Researchers at the Max-Planck-Institute for Astrophysics have run high resolution numerical simulations to study the reionization of the Universe and explain the recent measurements by the WMAP satellite.

In the current cosmological framework, the gas in between galaxies (IGM), initially in a highly ionization state, is expected to recombine ~450 thousand years after the Big Bang (the estimated age of the Universe is ~13 billion years) and remain neutral until the first sources of ionizing radiation (primordial stars and, possibly, quasars) form and reionize it (e.g. Loeb & Barkana 2001). Although increasing attention has been given to this topic over the past years, only recently, observations of very distant quasars (e.g. Becker et al. 2001; Fan et al. 2003; White et al. 2003) and of the cosmic microwave background (CMB) radiation (e.g. Kogut et al. 2003; Spergel et al. 2003) are finally allowing quantitative studies of the reionization history.

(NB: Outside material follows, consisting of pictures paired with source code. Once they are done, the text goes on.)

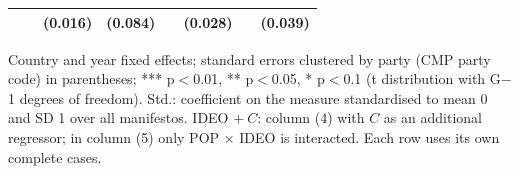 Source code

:\begin{table}[ht]
{\begin{tabular}{lrrrrrrr}
 & & (0.016) & (0.084) & & (0.028) & & (0.039) \\
\bottomrule
\end{tabular}}
\par\smallskip
\begin{minipage}{\linewidth}\scriptsize Country and year fixed effects; standard errors clustered by party (CMP party code) in parentheses; *** p$<$0.01, ** p$<$0.05, * p$<$0.1 (t distribution with G$-$1 degrees of freedom). Std.: coefficient on the measure standardised to mean 0 and SD 1 over all manifestos. IDEO $+\ C$: column (4) with $C$ as an additional regressor; in column (5) only POP $\times$ IDEO is interacted. Each row uses its own complete cases.\end{minipage}
\end{table}
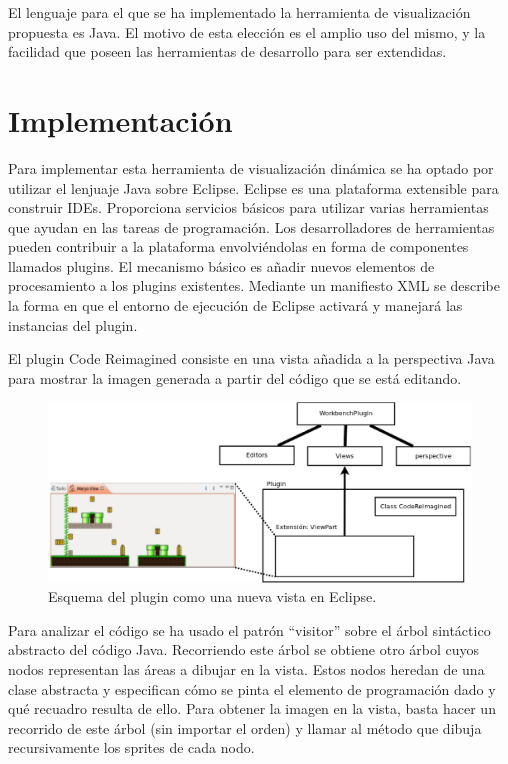 \documentclass{llncs}
\begin{document}
El lenguaje para el que se ha implementado la herramienta de visualización propuesta es Java. El motivo de esta elección es el amplio uso del mismo, y la facilidad que poseen las herramientas de desarrollo para ser extendidas.



\section{Implementación}
\label{sec:details}
Para implementar esta herramienta de visualización dinámica se ha optado por utilizar el lenjuaje Java sobre Eclipse. Eclipse es una plataforma extensible para construir IDEs. Proporciona servicios básicos para utilizar varias herramientas que ayudan en las tareas de programación. Los desarrolladores de herramientas pueden contribuir a la plataforma envolviéndolas en forma de componentes llamados plugins. El mecanismo básico es añadir nuevos elementos de procesamiento a los plugins existentes. Mediante un manifiesto XML se describe la forma en que el entorno de ejecución de Eclipse activará y manejará las instancias del plugin. 

El plugin Code Reimagined consiste en una vista añadida a la perspectiva Java para mostrar la imagen generada a partir del código que se está editando. 

\begin{figure}[ht]
\begin{center}
\includegraphics[scale=0.3]{images/crplugin.eps}
\caption{Esquema del plugin como una nueva vista en Eclipse.
\label{fig:crplugin}}
\end{center}
\end{figure}

Para analizar el código se ha usado el patrón ``visitor'' sobre el árbol sintáctico abstracto del código Java. Recorriendo este árbol se obtiene otro árbol cuyos nodos representan las áreas a dibujar en la vista. Estos nodos heredan de una clase abstracta y especifican cómo se pinta el elemento de programación dado y qué recuadro resulta de ello. Para obtener la imagen en la vista, basta hacer un recorrido de este árbol (sin importar el orden) y llamar al método que dibuja recursivamente los sprites de cada nodo. 
\end{document}
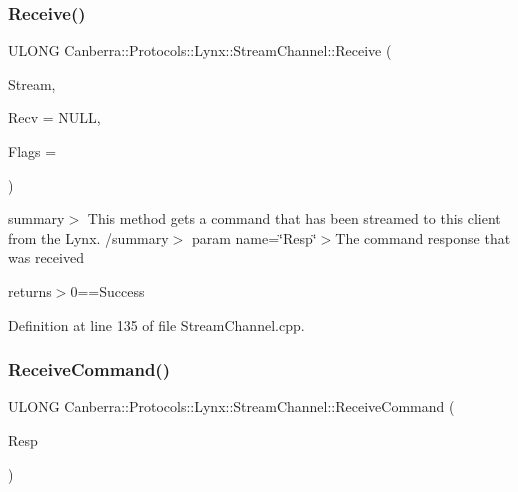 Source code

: \subsubsection{\texorpdfstring{Receive()}{Receive()}}
{\footnotesize\ttfamily U\+L\+O\+NG Canberra\+::\+Protocols\+::\+Lynx\+::\+Stream\+Channel\+::\+Receive (\begin{DoxyParamCaption}\item[{\hyperlink{class_canberra_1_1_utility_1_1_core_1_1_byte_stream}{Canberra\+::\+Utility\+::\+Core\+::\+Byte\+Stream} \&}]{Stream,  }\item[{U\+L\+O\+NG $\ast$}]{Recv = {\ttfamily NULL},  }\item[{L\+O\+NG}]{Flags = {} }\end{DoxyParamCaption})\hspace{0.3cm}{\ttfamily [protected]}}

summary$>$ This method gets a command that has been streamed to this client from the Lynx. /summary$>$ param name=\char`\"{}\+Resp\char`\"{}$>$The command response that was received

returns$>$0==Success

Definition at line 135 of file Stream\+Channel.\+cpp.

\mbox{\label{class_canberra_1_1_protocols_1_1_lynx_1_1_stream_channel_a629b6f9979646a09818c66aff827361d_a629b6f9979646a09818c66aff827361d}} 
\subsubsection{\texorpdfstring{Receive\+Command()}{ReceiveCommand()}}
{\footnotesize\ttfamily U\+L\+O\+NG Canberra\+::\+Protocols\+::\+Lynx\+::\+Stream\+Channel\+::\+Receive\+Command (\begin{DoxyParamCaption}\item[{\hyperlink{class_canberra_1_1_data_types_1_1_application_1_1_command_data}{Canberra\+::\+Data\+Types\+::\+Application\+::\+Command\+Data} $\ast$$\ast$}]{Resp }\end{DoxyParamCaption})}

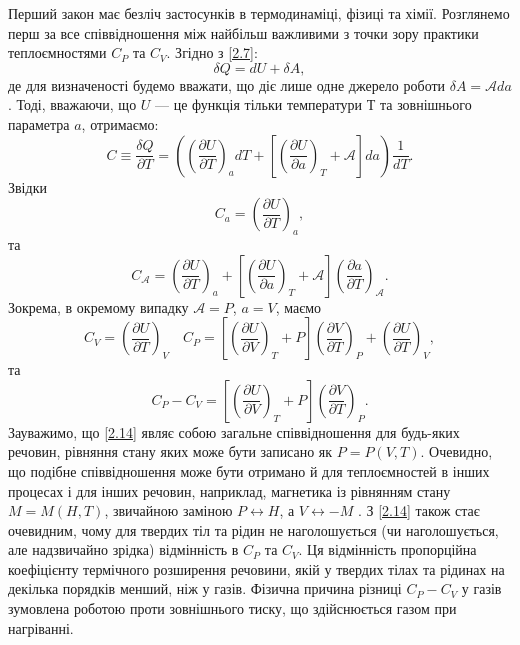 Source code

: Перший закон має безліч застосунків в термодинаміці, фізиці та хімії. Розглянемо перш за все
співвідношення між найбільш важливими з точки зору практики теплоємностями $C_P$ та $C_V$. Згідно
з \eqref{2.7}:
\begin{equation}\label{2.9}
	\delta Q = dU + \delta A,
\end{equation}
де для визначеності будемо вважати, що діє лише одне джерело роботи $\delta A = \mathcal{A} da$.
Тоді, вважаючи, що $U$ --- це функція тільки температури $Т$ та зовнішнього параметра $a$, отримаємо:
\begin{equation}\label{2.10}
	C \equiv \dfrac{\delta Q}{\partial T} = \left(\left(\dfrac{\partial U}{\partial T}\right)_{a}dT +
	\left[\left(\dfrac{\partial U}{\partial a}\right)_{T} + \mathcal{A} \right]da\right)\dfrac{1}{dT}.
\end{equation}
Звідки
\begin{equation}\label{2.11}
	C_{a} = \left(\dfrac{\partial U}{\partial T}\right)_a,
\end{equation}
та
\begin{equation}\label{2.12}
	C_{\mathcal{A}} = \left(\dfrac{\partial U}{\partial T}\right)_{a} + \left[\left(\dfrac{\partial
			U}{\partial a}\right)_{T} +\mathcal{A}\right]\left(\dfrac{\partial a}{\partial
		T}\right)_{\mathcal{A}}.
\end{equation}
Зокрема, в окремому випадку $\mathcal{A}=P$, $a=V$, маємо
\begin{equation}\label{2.13}
	C_V = \left(\dfrac{\partial U}{\partial T}\right)_{V}\quad C_P = \left[\left(\dfrac{\partial
			U}{\partial V}\right)_{T}+P\right]\left(\dfrac{\partial V}{\partial T}\right)_{P} +
	\left(\dfrac{\partial U}{\partial T}\right)_{V},
\end{equation}
та
\begin{equation}\label{2.14}
	C_P - C_V = \left[\left(\dfrac{\partial U}{\partial V}\right)_{T}+P\right]\left(\dfrac{\partial
V}{\partial T}\right)_{P}.
\end{equation}
Зауважимо, що \eqref{2.14} являє собою загальне співвідношення для будь-яких речовин, рівняння
стану
яких може бути записано як $P = P(V,T)$. Очевидно, що подібне співвідношення може бути отримано й для
теплоємностей в інших процесах і для інших речовин, наприклад, магнетика із рівнянням стану $M =
	M(H,T)$, звичайною заміною $P\leftrightarrow H$, а $V\leftrightarrow -M$ . З \eqref{2.14}
також стає
очевидним, чому для твердих тіл та рідин не наголошується (чи наголошується, але надзвичайно зрідка)
відмінність в $C_P$ та $C_V$. Ця відмінність пропорційна коефіцієнту термічного розширення речовини,
якій у твердих тілах та рідинах на декілька порядків менший, ніж у газів. Фізична причина різниці
$C_P-C_V$ у газів зумовлена роботою проти зовнішнього тиску, що здійснюється газом при нагріванні.

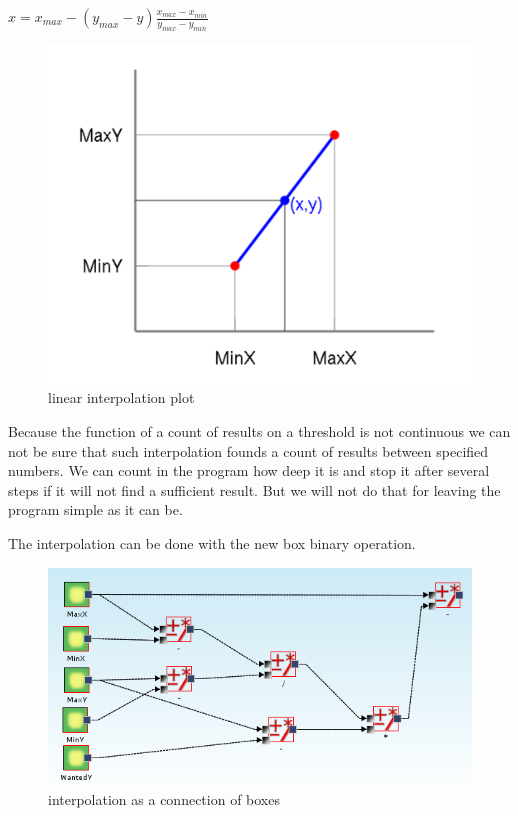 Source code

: \documentclass[a4paper,12pt]{book}
\begin{document}
\begin{math}
x = x_{max} - (y_{max} - y)\frac{x_{max} - x_{min}}{y_{max} - y_{min}}
\end{math}
\begin{figure}
	\includegraphics[width=13.72cm]{linearInterpolationPlot}
	\caption{linear interpolation plot}
\end{figure}

Because the function of a count of results on a threshold is not continuous we can not be sure that such interpolation founds a count of results between specified numbers. We can count in the program how deep it is and stop it after several steps if it will not find a sufficient result. But we will not do that for leaving the program simple as it can be.

The interpolation can be done with the new box binary operation. 
\begin{figure}
	\includegraphics[width=13.72cm]{linearInterpolation}
	\caption{interpolation as a connection of boxes}
\end{figure}
\end{document}

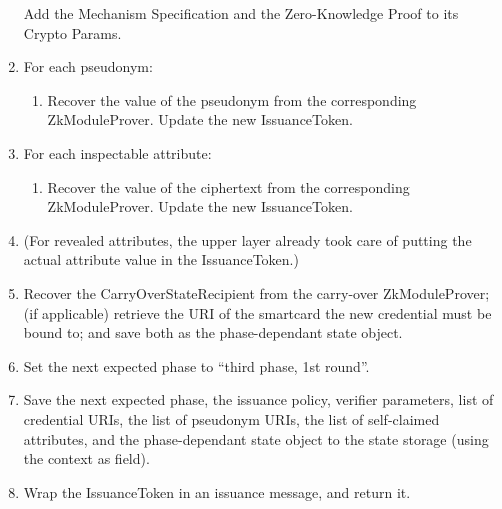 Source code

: \begin{enumerate}
        Add the Mechanism Specification and the Zero-Knowledge Proof to its Crypto Params.
      \item For each pseudonym:
        \begin{enumerate}
          \item Recover the value of the pseudonym from the corresponding ZkModuleProver. Update the new IssuanceToken.
        \end{enumerate}
      \item For each inspectable attribute:
        \begin{enumerate}
          \item Recover the value of the ciphertext from the corresponding ZkModuleProver. Update the new IssuanceToken.
        \end{enumerate}
      \item (For revealed attributes, the upper layer already took care of putting the actual attribute value in the IssuanceToken.)
      \item Recover the CarryOverStateRecipient from the carry-over ZkModuleProver; (if applicable) retrieve the URI of the smartcard the new credential
            must be bound to; and save both as the phase-dependant state object.
      \item Set the next expected phase to ``third phase, 1st round''.
      \item Save the next expected phase, the issuance policy, verifier parameters, list of credential URIs, the list of
        pseudonym URIs, the list of self-claimed attributes, and the phase-dependant state object to the state storage (using the context as field).
      \item Wrap the IssuanceToken in an issuance message, and return it.
    \end{enumerate}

The epoch of complete reionization, t_ion, when more than 99% of the hydrogen present in the IGM is ionized, has still to be firmly established, but the above observations infer t_ion<1 billion years after the Big Bang. In particular, the abundance of electrons measured by the WMAP satellite is higher than previously expected, suggesting an early reionization, most probably t_ion<0.5 billion years.

Simulation Set

Figure 1: Temperature map of the sky as measured by WMAP. Colors indicate warmer (red) and cooler (blue) spots.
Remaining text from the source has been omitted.